For a finite geometric series, we can find the sum of the first \(n\) terms using the formula:\[S_n = a \frac{1-r^n}{1-r}\]where \(n\) is the number of terms, \(a\) is the first term, and \(0 < |r| < 1\). However, if the geometric series has infinitely many terms, it is called an infinite geometric series.
A geometric series converges (approaches a finite value) if the absolute value of the common ratio is less than one.

An infinite series is the sum of an infinite sequence of numbers. Such series may converge, meaning they approach a finite limit, or diverge, where they do not settle at a specific value.
A well-known example of a converging infinite series is the geometric series with a common ratio satisfying \(|r| < 1\).
For instance, in the geometric series example \(\sum_{r=1}^{\infty} \frac{1}{2^r}\), the first term \(a\) is \(\frac{1}{2}\) and the common ratio \(r\) is \(\frac{1}{2}\).
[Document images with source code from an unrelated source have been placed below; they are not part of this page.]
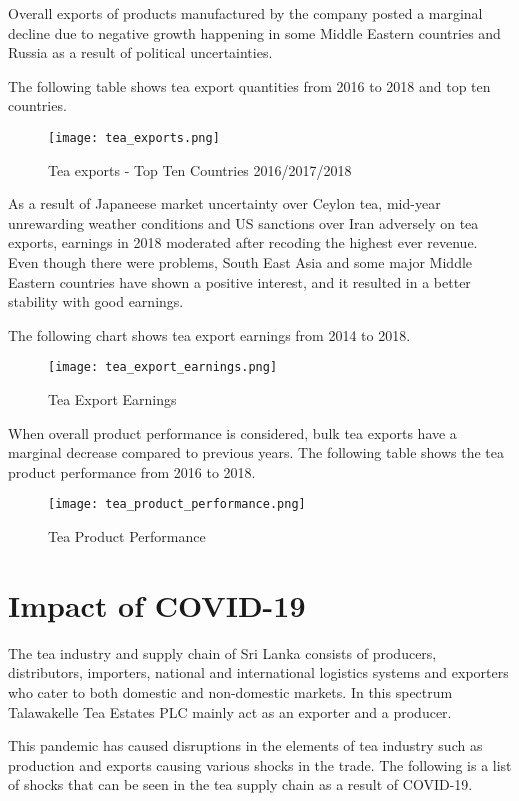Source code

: \documentclass[12pt]{report}
\begin{document}
Overall exports of products manufactured by the company posted a marginal decline due to negative growth happening in some Middle Eastern countries and Russia as a result of political uncertainties.

The following table shows tea export quantities from 2016 to 2018 and top ten countries.

\begin{figure}[H]
	\centering
	\texttt{[image: tea\_exports.png]}
	\caption{Tea exports - Top Ten Countries 2016/2017/2018}
\end{figure}

As a result of Japaneese market uncertainty over Ceylon tea, mid-year unrewarding weather conditions and US sanctions over Iran adversely on tea exports, earnings in 2018 moderated after recoding the highest ever revenue. Even though there were problems, South East Asia and some major Middle Eastern countries have shown a positive interest, and it resulted in a better stability with good earnings.

The following chart shows tea export earnings from 2014 to 2018.

\begin{figure}[H]
	\centering
	\texttt{[image: tea\_export\_earnings.png]}
	\caption{Tea Export Earnings}
\end{figure}

When overall product performance is considered, bulk tea exports have a marginal decrease compared to previous years. The following table shows the tea product performance from 2016 to 2018.

\begin{figure}[H]
	\centering
	\texttt{[image: tea\_product\_performance.png]}
	\caption{Tea Product Performance}
\end{figure}


\chapter{Impact of COVID-19}
The tea industry and supply chain of Sri Lanka consists of producers, distributors, importers, national and international logistics systems and exporters who cater to both domestic and non-domestic markets. In this spectrum Talawakelle Tea Estates PLC mainly act as an exporter and a producer.

This pandemic has caused disruptions in the elements of tea industry such as production and exports causing various shocks in the trade. The following is a list of shocks  that can be seen in the tea supply chain as a result of COVID-19.
\end{document}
The sum \(S\) of this infinite geometric series is given by:\[S = \frac{a}{1 - r} = \frac{\frac{1}{2}}{1 - \frac{1}{2}} = 1\]This calculation shows how an infinite series can indeed converge to a fixed number.

The greatest integer function, also known as the floor function, maps a real number to the largest integer less than or equal to it.
It is denoted as \([x]\), where for any real number \(x\), \([x]\) is the greatest integer \(k\) such that \(k \leq x\).
This means if you have a value of \(1.7\), the greatest integer function will return \(1\) because it is the largest integer that is not greater than \(1.7\). Conversely, \([-2.3]\) would return \(-3\).
For the given problem, when applied to the sum of the infinite geometric series which converges to \(1\), the greatest integer function \([1]\) results in \(1\), as it is the greatest integer less than or equal to \(1\).